Exercise directions. For each line below that contains the string "Mesosphere", copy that line.

Given data.
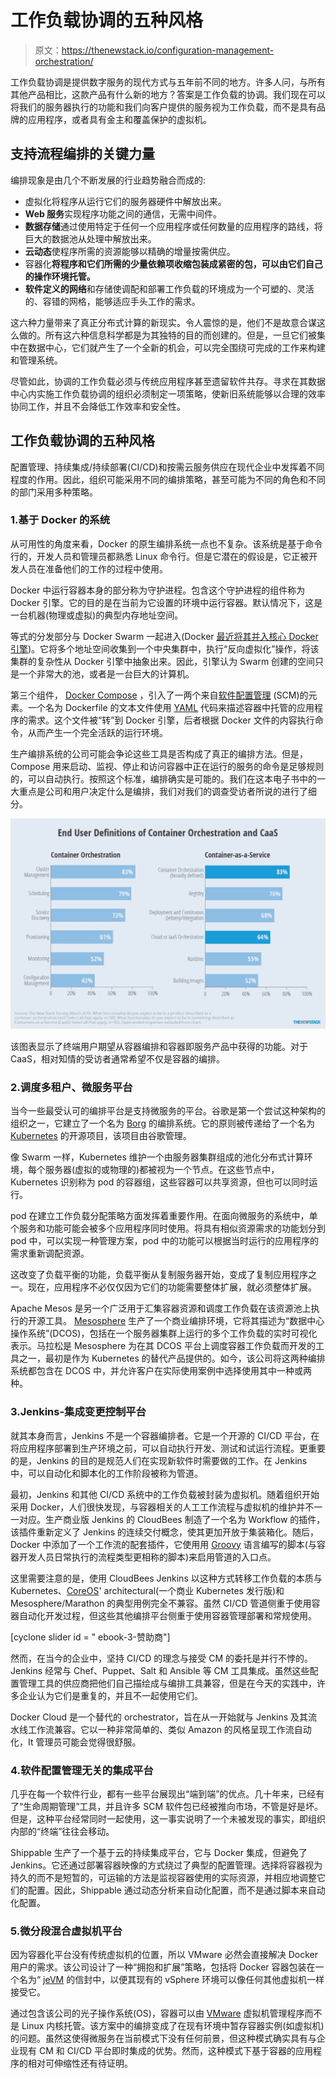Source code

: # 工作负载协调的五种风格

> 原文：<https://thenewstack.io/configuration-management-orchestration/>

工作负载协调是提供数字服务的现代方式与五年前不同的地方。许多人问，与所有其他产品相比，这款产品有什么新的地方？答案是工作负载的协调。我们现在可以将我们的服务器执行的功能和我们向客户提供的服务视为工作负载，而不是具有品牌的应用程序，或者具有金主和覆盖保护的虚拟机。

## 支持流程编排的关键力量

编排现象是由几个不断发展的行业趋势融合而成的:

*   虚拟化将程序从运行它们的服务器硬件中解放出来。
*   **Web 服务**实现程序功能之间的通信，无需中间件。
*   **数据存储**通过使用特定于任何一个应用程序或任何数量的应用程序的路线，将巨大的数据池从处理中解放出来。
*   **云动态**使程序所需的资源能够以精确的增量按需供应。
*   容器化**将程序和它们所需的少量依赖项收缩包装成紧密的包，可以由它们自己的操作环境托管。**
*   **软件定义的网络**和存储使调配和部署工作负载的环境成为一个可塑的、灵活的、容错的网格，能够适应手头工作的需求。

这六种力量带来了真正分布式计算的新现实。令人震惊的是，他们不是故意合谋这么做的。所有这六种信息科学都是为其独特的目的而创建的。但是，一旦它们被集中在数据中心，它们就产生了一个全新的机会，可以完全围绕可完成的工作来构建和管理系统。

尽管如此，协调的工作负载必须与传统应用程序甚至遗留软件共存。寻求在其数据中心内实施工作负载协调的组织必须制定一项策略，使新旧系统能够以合理的效率协同工作，并且不会降低工作效率和安全性。

## 工作负载协调的五种风格

配置管理、持续集成/持续部署(CI/CD)和按需云服务供应在现代企业中发挥着不同程度的作用。因此，组织可能采用不同的编排策略，甚至可能为不同的角色和不同的部门采用多种策略。

### 1.基于 Docker 的系统

从可用性的角度来看，Docker 的原生编排系统一点也不复杂。该系统是基于命令行的，开发人员和管理员都熟悉 Linux 命令行。但是它潜在的假设是，它正被开发人员在准备他们的工作的过程中使用。

Docker 中运行容器本身的部分称为守护进程。包含这个守护进程的组件称为 Docker 引擎。它的目的是在当前为它设置的环境中运行容器。默认情况下，这是一台机器(物理或虚拟)的典型内存地址空间。

等式的分发部分与 Docker Swarm 一起进入(Docker [最近将其并入核心 Docker 引擎](https://thenewstack.io/docker-engine-1-12-will-come-built-orchestration-capabilities/))。它将多个地址空间收集到一个中央集群中，执行“反向虚拟化”操作，将该集群的复杂性从 Docker 引擎中抽象出来。因此，引擎认为 Swarm 创建的空间只是一个非常大的池，或者是一台巨大的计算机。

第三个组件， [Docker Compose](https://docs.docker.com/compose/) ，引入了一两个来自[软件配置管理](https://www.pearsonhighered.com/samplechapter/0321200195.pdf) (SCM)的元素。一个名为 Dockerfile 的文本文件使用 [YAML](http://yaml.org/) 代码来描述容器中托管的应用程序的需求。这个文件被“转”到 Docker 引擎，后者根据 Docker 文件的内容执行命令，从而产生一个完全活跃的运行环境。

生产编排系统的公司可能会争论这些工具是否构成了真正的编排方法。但是，Compose 用来启动、监视、停止和访问容器中正在运行的服务的命令是足够规则的，可以自动执行。按照这个标准，编排确实是可能的。我们在这本电子书中的一大重点是公司和用户决定什么是编排，我们对我们的调查受访者所说的进行了细分。

![](img/ce6a159a7608a94306b5a3cdb6d26638.png)

该图表显示了终端用户期望从容器编排和容器即服务产品中获得的功能。对于 CaaS，相对知情的受访者通常希望不仅是容器的编排。

### 2.调度多租户、微服务平台

当今一些最受认可的编排平台是支持微服务的平台。谷歌是第一个尝试这种架构的组织之一，它建立了一个名为 [Borg](https://thenewstack.io/google-learned-borg-container-management/) 的编排系统。它的原则被传递给了一个名为 [Kubernetes](/category/kubernetes/) 的开源项目，该项目由谷歌管理。

像 Swarm 一样，Kubernetes 维护一个由服务器集群组成的池化分布式计算环境，每个服务器(虚拟的或物理的)都被视为一个节点。在这些节点中，Kubernetes 识别称为 pod 的容器组，这些容器可以共享资源，但也可以同时运行。

pod 在建立工作负载分配策略方面发挥着重要作用。在面向微服务的系统中，单个服务和功能可能会被多个应用程序同时使用。将具有相似资源需求的功能划分到 pod 中，可以实现一种管理方案，pod 中的功能可以根据当时运行的应用程序的需求重新调配资源。

这改变了负载平衡的功能，负载平衡从复制服务器开始，变成了复制应用程序之一。现在，应用程序不必仅仅因为它们的功能需要整体扩展，就必须整体扩展。

Apache Mesos 是另一个广泛用于汇集容器资源和调度工作负载在该资源池上执行的开源工具。 [Mesosphere](https://d2iq.com/) 生产了一个商业编排环境，它将其描述为“数据中心操作系统”(DCOS)，包括在一个服务器集群上运行的多个工作负载的实时可视化表示。马拉松是 Mesosphere 为在其 DCOS 平台上调度容器工作负载而开发的工具之一，最初是作为 Kubernetes 的替代产品提供的。如今，该公司将这两种编排系统都包含在 DCOS 中，并允许客户在实际使用案例中选择使用其中一种或两种。

### 3.Jenkins-集成变更控制平台

就其本身而言，Jenkins 不是一个容器编排者。它是一个开源的 CI/CD 平台，在将应用程序部署到生产环境之前，可以自动执行开发、测试和试运行流程。更重要的是，Jenkins 的目的是规范人们在实现新软件时需要做的工作。在 Jenkins 中，可以自动化和脚本化的工作阶段被称为管道。

最初，Jenkins 和其他 CI/CD 系统中的工作负载被封装为虚拟机。随着组织开始采用 Docker，人们很快发现，与容器相关的人工工作流程与虚拟机的维护并不一一对应。生产商业版 Jenkins 的 CloudBees 制造了一个名为 Workflow 的插件，该插件重新定义了 Jenkins 的连续交付概念，使其更加开放于集装箱化。随后，Docker 中添加了一个工作流的配套插件，它使用用 [Groovy](http://www.groovy-lang.org/) 语言编写的脚本(与容器开发人员日常执行的流程类型更相称的脚本)来启用管道的入口点。

这里需要注意的是，使用 CloudBees Jenkins 以这种方式转移工作负载的本质与 Kubernetes、[CoreOS](https://coreos.com/)' architectural(一个商业 Kubernetes 发行版)和 Mesosphere/Marathon 的典型用例完全不兼容。虽然 CI/CD 管道侧重于使用容器自动化开发过程，但这些其他编排平台侧重于使用容器管理部署和常规使用。

[cyclone slider id = " ebook-3-赞助商"]

然而，在当今的企业中，坚持 CI/CD 的理念与接受 CM 的委托是并行不悖的。Jenkins 经常与 Chef、Puppet、Salt 和 Ansible 等 CM 工具集成。虽然这些配置管理工具的供应商把他们自己描绘成与编排工具兼容，但是在今天的实践中，许多企业认为它们是重复的，并且不一起使用它们。

Docker Cloud 是一个替代的 orchestrator，旨在从一开始就与 Jenkins 及其流水线工作流兼容。它以一种非常简单的、类似 Amazon 的风格呈现工作流自动化，It 管理员可能会觉得很舒服。

### 4.软件配置管理无关的集成平台

几乎在每一个软件行业，都有一些平台展现出“端到端”的优点。几十年来，已经有了“生命周期管理”工具，并且许多 SCM 软件包已经被推向市场，不管是好是坏。但是，这种平台经常同时一起使用，这一事实说明了一个未被发现的事实，即组织内部的“终端”往往会移动。

Shippable 生产了一个基于云的持续集成平台，它与 Docker 集成，但避免了 Jenkins。它还通过部署容器映像的方式绕过了典型的配置管理。选择将容器视为持久的而不是短暂的，可运输的方法是监视容器使用的实际资源，并相应地调整它们的配置。因此，Shippable 通过动态分析来自动化配置，而不是通过脚本来自动化配置。

### 5.微分段混合虚拟机平台

因为容器化平台没有传统虚拟机的位置，所以 VMware 必然会直接解决 Docker 用户的需求。该公司设计了一种“拥抱和扩展”策略，包括将 Docker 容器包装在一个名为“ [jeVM](https://pftf.blogspot.com/2015/11/virtualized-containers-jevm.html) 的信封中，以便其现有的 vSphere 环境可以像任何其他虚拟机一样接受它。

通过包含该公司的光子操作系统(OS)，容器可以由 [VMware](https://www.vmware.com/cloud-solutions/app-modernization/cloud-native-apps.html) 虚拟机管理程序而不是 Linux 内核托管。该方案中的编排变成了在现有环境中暂存容器实例(如虚拟机)的问题。虽然这使得微服务在当前模式下没有任何前景，但这种模式确实具有与企业现有 CM 和 CI/CD 平台即时集成的优势。然而，这种模式下基于容器的应用程序的相对可伸缩性还有待证明。

<svg xmlns:xlink="http://www.w3.org/1999/xlink" viewBox="0 0 68 31" version="1.1"><title>Group</title> <desc>Created with Sketch.</desc></svg>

Task output.
Apache Mesos 是另一个广泛用于汇集容器资源和调度工作负载在该资源池上执行的开源工具。 [Mesosphere](https://d2iq.com/) 生产了一个商业编排环境，它将其描述为“数据中心操作系统”(DCOS)，包括在一个服务器集群上运行的多个工作负载的实时可视化表示。马拉松是 Mesosphere 为在其 DCOS 平台上调度容器工作负载而开发的工具之一，最初是作为 Kubernetes 的替代产品提供的。如今，该公司将这两种编排系统都包含在 DCOS 中，并允许客户在实际使用案例中选择使用其中一种或两种。
这里需要注意的是，使用 CloudBees Jenkins 以这种方式转移工作负载的本质与 Kubernetes、[CoreOS](https://coreos.com/)' architectural(一个商业 Kubernetes 发行版)和 Mesosphere/Marathon 的典型用例完全不兼容。虽然 CI/CD 管道侧重于使用容器自动化开发过程，但这些其他编排平台侧重于使用容器管理部署和常规使用。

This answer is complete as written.